Two hospital accident and emergency units in London have closed.

Hammersmith and Central Middlesex A&E units are being replaced with 24-hour urgent care centres (UCCs), which generally care for walk-in patients.

Patients requiring an ambulance will have to go to either St Mary's in Paddington, Northwick Park, Charing Cross or Ealing hospitals.

However, Charing Cross and Ealing's A&E futures are also being reviewed. Northwick is soon to open a £21m A&E.

'Really angry'

Earlier protesters stood outside Hammersmith hospital with placards opposing the changes.

Hospital campaigner Gloria Wildman said: "I'm really, really upset. This shouldn't be happening.

"This is 21st century Britain, this is a rich country and what about the poor people? We matter and I'm really, really angry."

Under its plans, titled Shaping a healthier future, the government wants to have fewer but bigger A&Es in north-west London.

Dr Ruth Brown from Imperial College Healthcare Trust said: "It's not financially driven, it's driven by the need to consolidate emergency and urgent care services and provide the best possible care.

"We know from, for example, the major trauma centre, where our outcomes are one of the best in the country, that if you consolidate your specialist services you get much better outcomes for patients."

Closures 'grotesque'

The Northwick Park unit is set to have more staff when it is opened later this year and the old unit will provide extra beds to help cope with the greater demands following the closures of Hammersmith and Central Middlesex.

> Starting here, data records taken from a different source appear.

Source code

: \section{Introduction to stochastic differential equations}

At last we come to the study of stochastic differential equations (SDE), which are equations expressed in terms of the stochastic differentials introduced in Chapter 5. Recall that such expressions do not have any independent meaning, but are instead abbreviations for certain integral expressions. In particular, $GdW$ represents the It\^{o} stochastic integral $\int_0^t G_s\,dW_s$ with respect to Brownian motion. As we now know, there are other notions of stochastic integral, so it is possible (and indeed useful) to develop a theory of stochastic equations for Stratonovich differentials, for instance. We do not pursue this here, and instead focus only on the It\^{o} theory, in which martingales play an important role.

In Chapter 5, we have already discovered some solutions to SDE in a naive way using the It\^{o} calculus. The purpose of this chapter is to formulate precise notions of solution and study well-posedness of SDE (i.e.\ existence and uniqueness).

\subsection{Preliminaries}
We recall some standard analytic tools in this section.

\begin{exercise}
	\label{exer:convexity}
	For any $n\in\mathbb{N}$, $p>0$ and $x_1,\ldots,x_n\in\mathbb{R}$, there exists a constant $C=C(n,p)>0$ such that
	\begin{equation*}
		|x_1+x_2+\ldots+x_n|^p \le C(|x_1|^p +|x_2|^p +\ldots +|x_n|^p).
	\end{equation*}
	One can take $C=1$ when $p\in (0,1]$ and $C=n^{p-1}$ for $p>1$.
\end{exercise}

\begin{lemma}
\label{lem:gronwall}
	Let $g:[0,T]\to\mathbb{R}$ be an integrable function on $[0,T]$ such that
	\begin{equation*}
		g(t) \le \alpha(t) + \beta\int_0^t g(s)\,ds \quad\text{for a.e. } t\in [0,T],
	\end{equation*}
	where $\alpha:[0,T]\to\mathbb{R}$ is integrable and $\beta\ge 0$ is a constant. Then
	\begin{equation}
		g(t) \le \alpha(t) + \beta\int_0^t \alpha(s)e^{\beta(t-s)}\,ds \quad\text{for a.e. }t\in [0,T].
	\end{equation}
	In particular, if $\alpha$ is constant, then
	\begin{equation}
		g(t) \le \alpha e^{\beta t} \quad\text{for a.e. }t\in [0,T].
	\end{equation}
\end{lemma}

In August, a Care Quality Commission report said Northwick Park "required improvement" and patients were being discharged too early because of the patient flow through its A&E department.

Image caption Central Middlesex Hospital will now have a 24-hour Urgent Care Centre instead
Image caption Charing Cross Hospital will take some of the extra patients for a while

Imperial College Healthcare NHS Trust said St Mary's now had extra staff and assessment bays, as well as a new 15-bed elderly care ward and four extra surgical beds. It said Charing Cross had also expanded its capacity.

But an NHS report, published in May, said St Mary's Hospital A&E was at "maximum capacity".

Patients suspected of having a heart attack will continue to be taken to Hammersmith - one of London's eight heart attack centres.

Labour members of the London Assembly said the government was "blindly pushing through flawed closures".

Dr Onkar Sahota said: "This level of A&E closures is unprecedented and amounts to a policy experiment with no safety measures.

"We cannot go ahead with any changes, especially when good hospital A&E units are set to close, and one already identified as in need of improvement [Northwick Park] will be asked to pick up the slack."

Andy Slaughter, Labour MP for Hammersmith and shadow justice minister, who has long campaigned against hospital changes, said: "A&Es are already at capacity and the thought that two will close immediately and another two - Charing Cross and Ealing - within the next few years is grotesque."

Dr Ruth Brown, chief of service and consultant in emergency medicine at the trust, said: "We can provide better care, more sustainably, by concentrating more resources for seriously ill and injured patients at St Mary's Hospital and Charing Cross Hospital."